I have spent years of my life standing on cold street corners, giving out flyers expressing such Bolshevist sentiments, and, a lot of the time, meeting with general indifference. Now that I’m semi-retired from such activity, the message is becoming popular again. I should quit politics altogether; my ex-comrades would be in power within the week.

Superstition aint the way

I started attaching tags to my posts a couple of weeks ago in the hope that my pitifully low traffic would pick up a bit. I’m not sure how successful this has been; the graph of my visitor numbers has been as erratic as the Dow:

I did get a comment yesterday, for the first time in a while, from Ann’s New Friend. It was a bit snarky, but any attention is good I guess. I felt it was unfair of him/her to imply that I wasn’t interested in reading opinions that conflicted with my own; I look at right-wing journals and blogs all the time. I was just worried that readers might interpret the fact that I had linked to Real Clear Politics without any comment as meaning that I had some sympathy with the views expressed therein.

Hats off to ANF’s work rate though; I had been feeling pleased that I had managed six posts in a week, but he/she is a true stakanovite who produces fifteen in a day. It’s interesting that the biggest item in his/her tag cloud is “Obama” (as indeed mine is “Palin”); it’s always easier to talk about your opponen’s failings rather than your candidate’s qualities.

It did make me think about why I bother commenting on the US election; hardly anyone reads these posts, and those few who do are unlikely to be swayed by a few links to stuff they’ve probably seen before anyway.
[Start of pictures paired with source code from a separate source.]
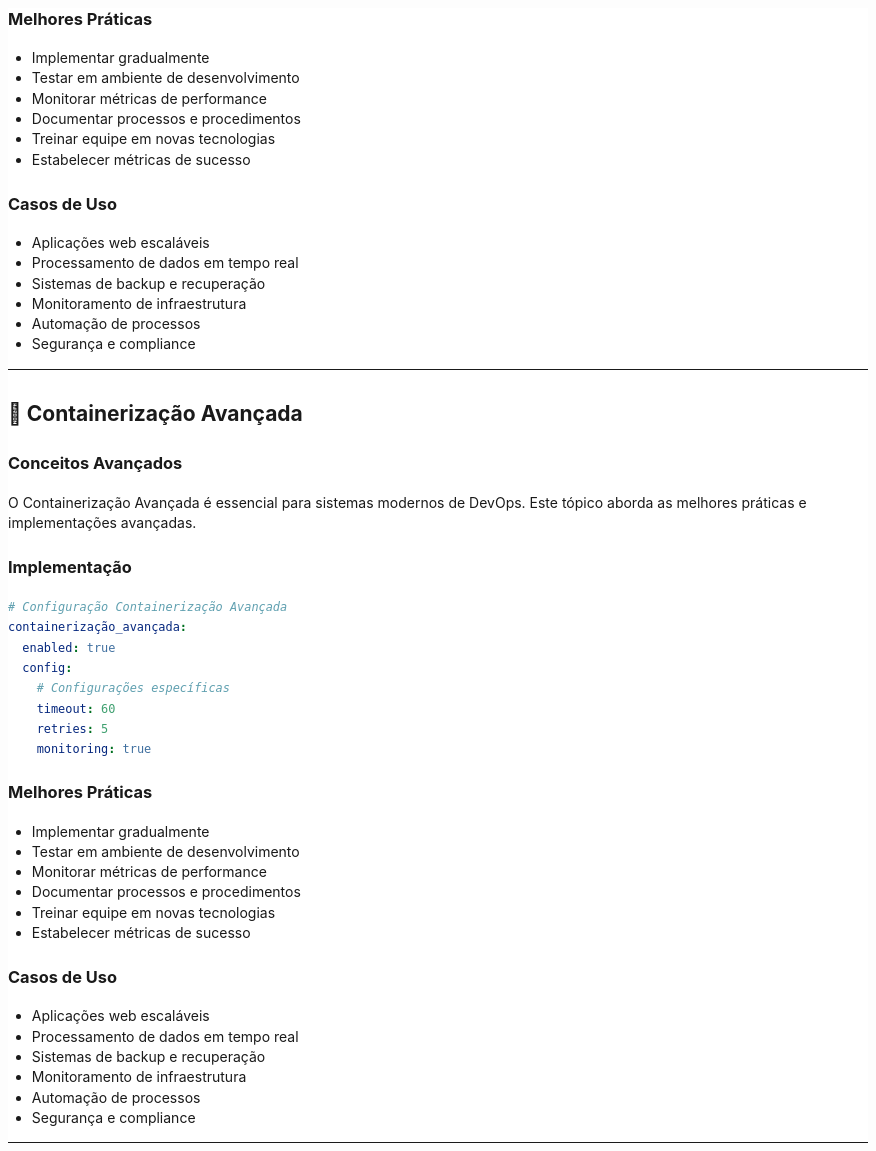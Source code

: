### Melhores Práticas
- Implementar gradualmente
- Testar em ambiente de desenvolvimento
- Monitorar métricas de performance
- Documentar processos e procedimentos
- Treinar equipe em novas tecnologias
- Estabelecer métricas de sucesso

### Casos de Uso
- Aplicações web escaláveis
- Processamento de dados em tempo real
- Sistemas de backup e recuperação
- Monitoramento de infraestrutura
- Automação de processos
- Segurança e compliance

---

## 🔧 Containerização Avançada

### Conceitos Avançados
O Containerização Avançada é essencial para sistemas modernos de DevOps. Este tópico aborda as melhores práticas e implementações avançadas.

### Implementação
```yaml
# Configuração Containerização Avançada
containerização_avançada:
  enabled: true
  config:
    # Configurações específicas
    timeout: 60
    retries: 5
    monitoring: true
```

### Melhores Práticas
- Implementar gradualmente
- Testar em ambiente de desenvolvimento
- Monitorar métricas de performance
- Documentar processos e procedimentos
- Treinar equipe em novas tecnologias
- Estabelecer métricas de sucesso

### Casos de Uso
- Aplicações web escaláveis
- Processamento de dados em tempo real
- Sistemas de backup e recuperação
- Monitoramento de infraestrutura
- Automação de processos
- Segurança e compliance

---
I have previously expressed the opinion that blogs are vastly overrated as a medium of political discourse, but I am finding myself more and more drawn into the cross-linked world of the political blogosphere.

I made a light-hearted reference to voodoo the other week, but the more I think about it, the more it seems that blogging has a lot in common with primitive religious rituals. (No offence to adherents of voodoo; I’m using “primitive” in the sense of “uncontaminated by civilisation”).

Faced with a process that is likely to affect my life in many fundamental ways, yet which is completely outwith my control – like a volcano, or winter, or the US Presidential race – I am reverting to simple superstition, offering tribute to the secular gods of liberal elitism, and bowing before the mighty deity that is Tina Fey.